Defer determining the address of the CPU's 'node' until after the
atomic_exchange() so that it isn't done in the uncontented path.

Signed-off-by: David Laight <david.laight.linux@gmail.com>
---
 kernel/locking/osq_lock.c | 6 ++----
 1 file changed, 2 insertions(+), 4 deletions(-)

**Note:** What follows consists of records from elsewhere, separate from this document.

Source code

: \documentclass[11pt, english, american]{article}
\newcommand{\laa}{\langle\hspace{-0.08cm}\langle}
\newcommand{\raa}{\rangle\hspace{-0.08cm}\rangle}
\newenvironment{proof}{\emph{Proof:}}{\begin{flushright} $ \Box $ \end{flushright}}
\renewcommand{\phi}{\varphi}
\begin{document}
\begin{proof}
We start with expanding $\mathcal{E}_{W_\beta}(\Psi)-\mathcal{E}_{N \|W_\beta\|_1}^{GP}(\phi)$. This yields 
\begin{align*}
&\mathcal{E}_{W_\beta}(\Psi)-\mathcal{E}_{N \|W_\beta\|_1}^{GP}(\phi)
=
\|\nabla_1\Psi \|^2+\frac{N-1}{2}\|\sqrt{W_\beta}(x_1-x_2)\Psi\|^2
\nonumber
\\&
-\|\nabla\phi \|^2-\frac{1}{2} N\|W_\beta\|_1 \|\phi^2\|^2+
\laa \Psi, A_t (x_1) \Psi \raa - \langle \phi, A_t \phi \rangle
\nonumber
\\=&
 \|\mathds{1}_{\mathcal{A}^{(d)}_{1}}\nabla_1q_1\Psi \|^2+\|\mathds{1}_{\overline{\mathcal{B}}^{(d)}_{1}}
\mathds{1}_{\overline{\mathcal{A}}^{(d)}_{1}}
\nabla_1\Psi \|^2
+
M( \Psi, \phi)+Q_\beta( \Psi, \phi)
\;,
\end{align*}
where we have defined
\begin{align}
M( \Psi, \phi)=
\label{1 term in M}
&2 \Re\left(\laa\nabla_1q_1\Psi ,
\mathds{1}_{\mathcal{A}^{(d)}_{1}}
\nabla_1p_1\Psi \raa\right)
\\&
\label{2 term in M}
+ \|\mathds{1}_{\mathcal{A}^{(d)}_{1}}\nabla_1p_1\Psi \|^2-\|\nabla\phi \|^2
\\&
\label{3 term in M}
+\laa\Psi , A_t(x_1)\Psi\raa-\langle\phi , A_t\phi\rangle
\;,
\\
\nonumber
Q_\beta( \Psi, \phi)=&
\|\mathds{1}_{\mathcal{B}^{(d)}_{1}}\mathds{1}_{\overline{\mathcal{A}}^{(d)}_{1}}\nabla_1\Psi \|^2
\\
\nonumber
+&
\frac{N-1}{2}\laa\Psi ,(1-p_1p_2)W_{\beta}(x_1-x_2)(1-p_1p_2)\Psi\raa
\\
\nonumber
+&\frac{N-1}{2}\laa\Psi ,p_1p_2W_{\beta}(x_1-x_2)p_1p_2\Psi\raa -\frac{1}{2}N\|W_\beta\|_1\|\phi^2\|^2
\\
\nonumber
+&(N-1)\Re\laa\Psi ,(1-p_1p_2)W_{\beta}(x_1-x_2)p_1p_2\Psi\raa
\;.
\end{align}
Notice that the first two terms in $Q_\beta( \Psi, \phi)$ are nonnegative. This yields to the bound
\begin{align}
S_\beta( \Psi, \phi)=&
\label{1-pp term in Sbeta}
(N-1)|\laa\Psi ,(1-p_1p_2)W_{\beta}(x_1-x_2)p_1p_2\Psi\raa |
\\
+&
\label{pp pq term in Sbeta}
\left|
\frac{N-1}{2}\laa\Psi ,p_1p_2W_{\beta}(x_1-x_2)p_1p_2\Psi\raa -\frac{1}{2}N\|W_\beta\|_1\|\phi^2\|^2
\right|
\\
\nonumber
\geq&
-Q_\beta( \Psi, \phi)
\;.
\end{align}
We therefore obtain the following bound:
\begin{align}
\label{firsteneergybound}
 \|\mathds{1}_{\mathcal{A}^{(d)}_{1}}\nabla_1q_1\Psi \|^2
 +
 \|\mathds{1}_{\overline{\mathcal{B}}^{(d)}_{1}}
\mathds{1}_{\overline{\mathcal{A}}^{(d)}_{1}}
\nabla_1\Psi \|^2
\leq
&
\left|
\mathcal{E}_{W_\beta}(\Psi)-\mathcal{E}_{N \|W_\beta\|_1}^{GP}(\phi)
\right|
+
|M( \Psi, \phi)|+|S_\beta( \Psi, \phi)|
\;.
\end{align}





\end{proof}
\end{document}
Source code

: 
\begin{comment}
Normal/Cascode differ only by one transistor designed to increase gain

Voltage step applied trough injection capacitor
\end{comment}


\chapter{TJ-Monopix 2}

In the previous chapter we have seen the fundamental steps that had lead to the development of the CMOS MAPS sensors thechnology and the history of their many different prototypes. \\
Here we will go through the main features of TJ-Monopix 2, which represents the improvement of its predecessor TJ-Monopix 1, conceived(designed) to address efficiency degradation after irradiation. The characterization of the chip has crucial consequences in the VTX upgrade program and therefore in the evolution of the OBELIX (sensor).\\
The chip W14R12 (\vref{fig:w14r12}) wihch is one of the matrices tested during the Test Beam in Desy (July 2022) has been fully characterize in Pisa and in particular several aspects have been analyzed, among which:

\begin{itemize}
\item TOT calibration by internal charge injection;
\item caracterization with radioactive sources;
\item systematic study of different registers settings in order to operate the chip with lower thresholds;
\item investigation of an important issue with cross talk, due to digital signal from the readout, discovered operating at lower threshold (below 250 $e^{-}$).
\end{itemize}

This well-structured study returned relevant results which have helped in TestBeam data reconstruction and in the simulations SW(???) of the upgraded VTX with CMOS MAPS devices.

diff --git a/kernel/locking/osq_lock.c b/kernel/locking/osq_lock.c
index 0619691e2756..3f0cfdf1cd0f 100644
--- a/kernel/locking/osq_lock.c
+++ b/kernel/locking/osq_lock.c
@@ -92,13 +92,10 @@ osq_wait_next(struct optimistic_spin_queue *lock,
 
 bool osq_lock(struct optimistic_spin_queue *lock)
 {
-	struct optimistic_spin_node *node = this_cpu_ptr(&osq_node);
-	struct optimistic_spin_node *prev, *next;
+	struct optimistic_spin_node *node, *prev, *next;
 	unsigned int curr = encode_cpu(smp_processor_id());
 	unsigned int prev_cpu;
 
-	node->next = NULL;
-
 	/*
 	 * We need both ACQUIRE (pairs with corresponding RELEASE in
 	 * unlock() uncontended, or fastpath) and RELEASE (to publish
@@ -109,6 +106,7 @@ bool osq_lock(struct optimistic_spin_queue *lock)
 	if (prev_cpu == OSQ_UNLOCKED_VAL)
 		return true;
 
+	node = this_cpu_ptr(&osq_node);
 	WRITE_ONCE(node->prev_cpu, prev_cpu);
 	prev = decode_cpu(prev_cpu);
 	node->locked = 0;
-- 
2.39.5

Re: [PATCH v3 next 5/5] Avoid writing to node->next in the osq_lock() fast path

Posted by Waiman Long 3 weeks, 5 days ago

On 3/6/26 5:51 PM, david.laight.linux@gmail.com wrote:
> From: David Laight <david.laight.linux@gmail.com>
>
> When osq_lock() returns false or osq_unlock() returns static
> analysis shows that node->next should always be NULL.
> This means that it isn't necessary to explicitly set it to NULL
> prior to atomic_xchg(&lock->tail, curr) on entry to osq_lock().
>
> Defer determining the address of the CPU's 'node' until after the
> atomic_exchange() so that it isn't done in the uncontented path.
>
> Signed-off-by: David Laight <david.laight.linux@gmail.com>
> ---
>   kernel/locking/osq_lock.c | 6 ++----
>   1 file changed, 2 insertions(+), 4 deletions(-)
>
> diff --git a/kernel/locking/osq_lock.c b/kernel/locking/osq_lock.c
> index 0619691e2756..3f0cfdf1cd0f 100644
> --- a/kernel/locking/osq_lock.c
> +++ b/kernel/locking/osq_lock.c
> @@ -92,13 +92,10 @@ osq_wait_next(struct optimistic_spin_queue *lock,
>   
>   bool osq_lock(struct optimistic_spin_queue *lock)
>   {
> -	struct optimistic_spin_node *node = this_cpu_ptr(&osq_node);
> -	struct optimistic_spin_node *prev, *next;
> +	struct optimistic_spin_node *node, *prev, *next;
>   	unsigned int curr = encode_cpu(smp_processor_id());
>   	unsigned int prev_cpu;
>   
> -	node->next = NULL;

Although it does look like node->next should always be NULL when 
entering osq_lock(), any future change may invalidate this assumption. I 
know you want to not touch the osq_node cacheline on fast path, but we 
will need a big comment here to explicitly spell out this assumption to 
make sure that we won't break it in the future.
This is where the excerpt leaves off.